Thursday, September 23, 2010

High-level constructs for low-level C: exception handling, RAII, sum types and pattern matching

There are numerous high-level abstractions available in other languages that simply make programming easier and less error prone. For instance, automatic memory management, pattern matching, exceptions, higher order functions, and so on. Each of these features enable the developer to reason about program behaviour at a higher level, and factor out common behaviour into separate but composable units.

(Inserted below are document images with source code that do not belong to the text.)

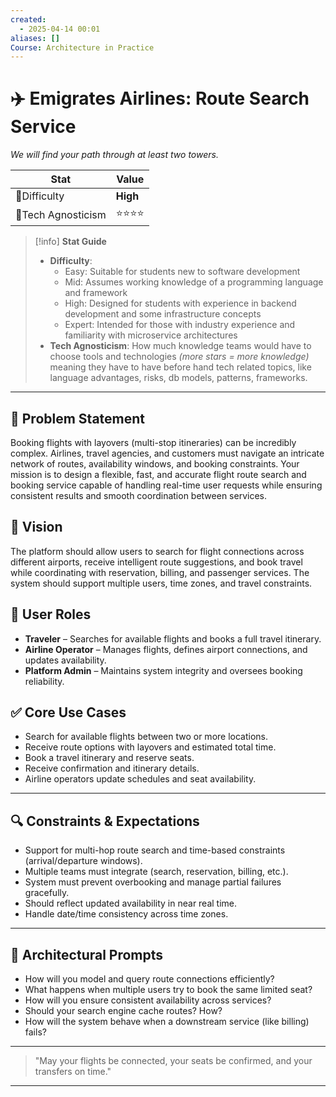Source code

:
 ```yaml
---
created:
  - 2025-04-14 00:01
aliases: []
Course: Architecture in Practice
---
```


# ✈️ Emigrates Airlines: Route Search Service

*We will find your path through at least two towers.*

| Stat               | Value    |
| ------------------ | -------- |
| 🧠Difficulty       | **High** |
| 🧰Tech Agnosticism | ⭐⭐⭐⭐     |

> [!info] **Stat Guide**
>
> - **Difficulty**:
>   - Easy: Suitable for students new to software development
>   - Mid: Assumes working knowledge of a programming language and framework
>   - High: Designed for students with experience in backend development and some infrastructure concepts
>   - Expert: Intended for those with industry experience and familiarity with microservice architectures
> - **Tech Agnosticism**: How much knowledge teams would have to choose tools and technologies *(more stars = more knowledge)* meaning they have to have before hand tech related topics, like language advantages, risks, db models, patterns, frameworks.

---

## 🧭 Problem Statement

Booking flights with layovers (multi-stop itineraries) can be incredibly complex. Airlines, travel agencies, and customers must navigate an intricate network of routes, availability windows, and booking constraints. Your mission is to design a flexible, fast, and accurate flight route search and booking service capable of handling real-time user requests while ensuring consistent results and smooth coordination between services.

## 🌟 Vision

The platform should allow users to search for flight connections across different airports, receive intelligent route suggestions, and book travel while coordinating with reservation, billing, and passenger services. The system should support multiple users, time zones, and travel constraints.

## 👥 User Roles

- **Traveler** – Searches for available flights and books a full travel itinerary.
- **Airline Operator** – Manages flights, defines airport connections, and updates availability.
- **Platform Admin** – Maintains system integrity and oversees booking reliability.

## ✅ Core Use Cases

- Search for available flights between two or more locations.
- Receive route options with layovers and estimated total time.
- Book a travel itinerary and reserve seats.
- Receive confirmation and itinerary details.
- Airline operators update schedules and seat availability.

---

## 🔍 Constraints & Expectations

- Support for multi-hop route search and time-based constraints (arrival/departure windows).
- Multiple teams must integrate (search, reservation, billing, etc.).
- System must prevent overbooking and manage partial failures gracefully.
- Should reflect updated availability in near real time.
- Handle date/time consistency across time zones.

---

## 🧠 Architectural Prompts

- How will you model and query route connections efficiently?
- What happens when multiple users try to book the same limited seat?
- How will you ensure consistent availability across services?
- Should your search engine cache routes? How?
- How will the system behave when a downstream service (like billing) fails?

---

> "May your flights be connected, your seats be confirmed, and your transfers on time."

---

For fun, I've create a few small macro headers that enable some of these patterns in pure C. If anyone sees any portability issues, please let me know!

libex: Exception Handling and RAII


RAII in C is definitely possible via a well-known pattern used everywhere in the Linux kernel. It's a great way to organize code, but the program logic and finalization and error logic are not syntactically apparent. You have to interpret the surrounding context to identify the error conditions, and when and how finalization is triggered.

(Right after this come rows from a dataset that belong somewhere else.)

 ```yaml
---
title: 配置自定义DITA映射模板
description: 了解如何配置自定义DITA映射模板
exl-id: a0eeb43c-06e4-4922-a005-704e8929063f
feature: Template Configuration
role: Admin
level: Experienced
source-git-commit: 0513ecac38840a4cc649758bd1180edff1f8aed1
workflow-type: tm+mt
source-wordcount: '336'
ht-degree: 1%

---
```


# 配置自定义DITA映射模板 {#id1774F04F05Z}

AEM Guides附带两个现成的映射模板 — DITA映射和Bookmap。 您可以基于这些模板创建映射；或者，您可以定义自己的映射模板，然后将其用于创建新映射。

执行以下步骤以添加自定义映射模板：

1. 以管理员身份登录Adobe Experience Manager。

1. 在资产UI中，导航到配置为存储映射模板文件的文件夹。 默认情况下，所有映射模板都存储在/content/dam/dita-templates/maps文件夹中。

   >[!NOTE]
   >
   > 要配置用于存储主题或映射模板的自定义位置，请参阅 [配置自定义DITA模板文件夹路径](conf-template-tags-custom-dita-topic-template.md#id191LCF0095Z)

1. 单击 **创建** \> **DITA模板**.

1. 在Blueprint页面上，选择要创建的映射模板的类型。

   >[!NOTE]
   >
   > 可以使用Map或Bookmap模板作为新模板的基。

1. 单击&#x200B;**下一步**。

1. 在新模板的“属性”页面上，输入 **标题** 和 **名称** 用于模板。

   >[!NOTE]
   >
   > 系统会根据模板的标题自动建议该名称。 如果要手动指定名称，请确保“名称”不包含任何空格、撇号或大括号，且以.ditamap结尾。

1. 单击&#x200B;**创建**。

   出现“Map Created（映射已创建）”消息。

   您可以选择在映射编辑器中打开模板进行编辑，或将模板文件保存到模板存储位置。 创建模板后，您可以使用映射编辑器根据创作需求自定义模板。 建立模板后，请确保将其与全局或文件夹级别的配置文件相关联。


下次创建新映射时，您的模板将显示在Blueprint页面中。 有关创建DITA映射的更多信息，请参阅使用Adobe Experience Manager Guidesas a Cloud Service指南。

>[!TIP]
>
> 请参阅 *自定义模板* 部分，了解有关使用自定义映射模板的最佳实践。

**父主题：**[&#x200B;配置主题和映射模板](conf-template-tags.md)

To address this, I encapsulated this RAII pattern in a macro library called libex, with extensions to support arbitrary local exceptions, and a small set of pre-defined exception types. Currently, this just consists of more readable versions of the error codes in errno.h.

No setjmp/longjmp is used, and libex provides little beyond case checking and finalization, because I wanted to provide a zero overhead exception handling and RAII that can supplant all uses of the undecorated pattern. Replacing all instances of the RAII pattern in Linux with these macro calls would incur little to no additional overhead, as it compiles down to a small number of direct branches.

There are also some convenience macros for performing common checks, like MAYBE which checks for NULL, ERROR which checks for a non-zero value, etc.

Example:
exc_type test(int i) {
THROWS(EUnrecoverable)
TRY(char *foo) {
MAYBE(foo = (char*)malloc(123), errno);
} IN {
// ... no exception was raised, so compute something with foo
// if EUnrecoverable thrown, it will propagate to caller
if (some_condition()) THROW(EUnrecoverable)
} HANDLE CATCH (EOutOfMemory) {
// ... handle error for foo
} CATCHANY {
// ... other errors?
} FINALLY {
// ... finalize any state that has already been allocated
}
DONE
}

There are a few small restrictions required for the full exception semantics to work, so please see the main page of libex for further details.

libsum: Pattern matching and sum types, aka disjoint/tagged/discriminated unions, aka variants


Functional languages have long enjoyed the succinct and natural construction and deconstruction of data structures via sum types and pattern matching. Now you can have some of that power via a few simple macros:
/* declare a sum type and its constructor tags */
SUM(foo) {
foo_one,
foo_two,
};
/* declare each sum case */
CASE(foo, foo_one) { int i; char c; };
CASE(foo, foo_two) { double d; };

void do_bar(foo f) {
MATCH(f) {
AS(foo_one, y) printf("foo_one: %d, %c\n", y->i, y->c);
AS(foo_two, y) printf("foo_two: %d\n", y->d);
MATCHANY
fprintf(stderr, "No such case!");
exit(1);
}
}

int main(int argc, char** argv) {
foo f;
LET(f, foo_one, (3, 'g')); /* (3,'g') is an initializer */
do_bar(f);
}

There are a few small requirements and caveats, eg. LET performs dynamic memory allocation. Please see the main libsum page for further details.

License


My default license is LGPL, but since these are macro libraries that's probably not appropriate choice, given there is no binary that can be replaced at runtime (one of the requirements of the LGPL). I like the freedoms afforded by the LGPL though, so I'm open to alternate suggestions with similar terms. I will also consider the MIT license if there are no viable alternatives.